Here are some links to things that have helped me get through this off season:
1979 All Star Game
Now that YouTube allows hours-long videos and MLB has welcomed rather than shunned it, there is an amazing number of whole vintage broadcasts online. I found out about this one via the twitter feed of Dan Epstein, author of two good books on 70s baseball. Unlike many full games from the time, this is not taped from a rebroadcast, and so is full of all of the original commercials, which are just as interesting as the game.
"The Berenguer Boogie" Music Video
In the wake of the Bears' "Super Bowl Shuffle" in 1985, all kinds of jocks decided it was a good idea to cut godawful songs and music videos. My friend Justin, who happens to be a Twins fan, alerted me to one of the lesser known, "The Berenguer Boogie," featuring middle reliever Juan Berengeuer, aka Sen~or Smoke. He lets others do the rapping on this truly awful song, which prominently features a whistle, which while prominent in football and basketball, has no use in baseball. This is something that belongs in the "so bad it must be seen to be believed." (The music video by the 1986 Dodgers falls into this category, too.)
Game 3 of the 1986 NLCS
This comes from the classic nail-biter between the Mets and Astros. I love the broadcast because it has "man on the street" interviews with subway riders, play by play by Keith Jackson, and a hilarious imitation of Jackson by Astro Billy Hatcher before the game.
Sully Baseball Daily Podcast
Sully puts out a podcast every day, even during the off season. Although I like a lot of other baseball podcasts, their hosts lack Sully's engaging manner of speaking and his ability to blend fandom with analysis.

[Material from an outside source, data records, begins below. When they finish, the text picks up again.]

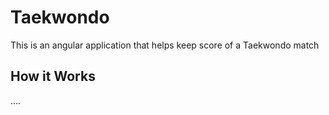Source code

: # Taekwondo

This is an angular application that helps keep score of a Taekwondo match

## How it Works
.... 

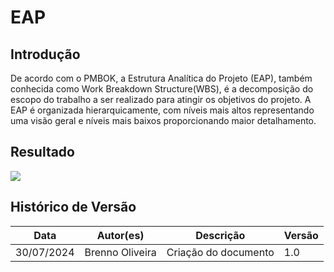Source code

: # EAP

## Introdução 
De acordo com o PMBOK, a Estrutura Analítica do Projeto (EAP), também conhecida como Work Breakdown Structure(WBS), é a decomposição do escopo do trabalho a ser realizado para atingir os objetivos do projeto. A EAP é organizada hierarquicamente, com níveis mais altos representando uma visão geral e níveis mais baixos proporcionando maior detalhamento.

## Resultado
<img src="../../assets/images/EAP.png"/>

## Histórico de Versão

Data|Autor(es)|Descrição|Versão
----|---------|--------------|--------
30/07/2024 | Brenno Oliveira | Criação do documento | 1.0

The great Stadium Page has a really cool section full of plans and renderings of stadiums that were never built. Evidently there was once talk of putting a baseball stadium in the Meadowlands complex for the Yankees, and of putting a roof on Shea Stadium.
Cardboard Gods Blog
Josh Wilker's book of the same day is a must-have for any thoughtful Gen X baseball fan. It's much more about life than it is about baseball cards, which are really just used as inspiration for digressions. The blog operates the same way, and it ought to be a much bigger deal than it is.